Was talking to a friend and way conversation went made me think I have seen an Upper age limit for dogs at Crufts. Sticks in my mind 12/13. 

Am I hallucinating?


----------



## Born to Boogie (Oct 1, 2010)

I could well be wrong but my recollection is, top age in veteran 13 but in any other class (except puppy, junior, yearling) there's no age limit. So you could take a 14 year old, in Open but not in Veteran.


----------



## Freyja (Jun 28, 2008)

Someone told me a while back that it would be a waste of time trying to qualify my veteran as I wouldn't be able to take her. She is 10 and wont be 11 until may. I asked someone else and they said they didn't think there was an upper age limit I couldn't find it in the qualification anywere.

Qualification for Crufts 2015


----------



## Rafa (Jun 18, 2012)

Unless things have changed, I didn't think there was an upper age limit.

I once saw a sixteen year old dog in Veteran at an Open Show. He looked amazing and seemed to be enjoying himself too.


----------



## smokeybear (Oct 19, 2011)

Freyja said:


> Someone told me a while back that it would be a waste of time trying to qualify my veteran as I wouldn't be able to take her. She is 10 and wont be 11 until may. I asked someone else and they said they didn't think there was an upper age limit I couldn't find it in the qualification anywere.
> 
> Qualification for Crufts 2015


Well my bitch got a first at Crufts at the age of 10!

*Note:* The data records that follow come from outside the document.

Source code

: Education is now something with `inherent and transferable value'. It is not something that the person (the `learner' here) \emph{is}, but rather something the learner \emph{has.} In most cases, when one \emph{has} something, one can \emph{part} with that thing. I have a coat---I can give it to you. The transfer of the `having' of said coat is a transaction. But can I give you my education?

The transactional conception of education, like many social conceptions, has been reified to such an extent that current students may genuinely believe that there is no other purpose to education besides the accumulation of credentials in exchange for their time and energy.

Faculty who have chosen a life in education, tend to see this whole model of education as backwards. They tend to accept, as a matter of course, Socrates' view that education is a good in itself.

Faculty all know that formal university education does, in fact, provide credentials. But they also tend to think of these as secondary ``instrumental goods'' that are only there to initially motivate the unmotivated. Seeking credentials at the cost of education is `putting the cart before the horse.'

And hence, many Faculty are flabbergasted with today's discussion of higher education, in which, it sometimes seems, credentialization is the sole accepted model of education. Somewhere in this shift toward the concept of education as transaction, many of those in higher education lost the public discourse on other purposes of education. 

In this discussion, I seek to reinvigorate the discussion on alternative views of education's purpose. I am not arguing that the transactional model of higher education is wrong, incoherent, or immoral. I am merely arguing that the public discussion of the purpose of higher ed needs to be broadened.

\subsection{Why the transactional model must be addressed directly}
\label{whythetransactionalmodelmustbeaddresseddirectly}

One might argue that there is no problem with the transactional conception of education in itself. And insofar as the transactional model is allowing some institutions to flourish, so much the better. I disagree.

And not in the Veteran Class either!


----------



## Meezey (Jan 29, 2013)

No upper age. There are also vintage classes in some breeds so from age 10 and above.


----------



## babycham2002 (Oct 18, 2009)

They don't have vintage classes at Crufts. They do at many club shows for long lived breeds. 

http://fossedata.co.uk/downloads/pdf/CRUFT_MAR_15_Schedule.pdf

There is no upper age limit for exhibiting at Crufts.


----------



## Meezey (Jan 29, 2013)

babycham2002 said:


> They don't have vintage classes at Crufts. They do at many club shows for long lived breeds.
> 
> http://fossedata.co.uk/downloads/pdf/CRUFT_MAR_15_Schedule.pdf
> 
> There is no upper age limit for exhibiting at Crufts.


Sorry OH gave me that info about vintage classes my bad..


----------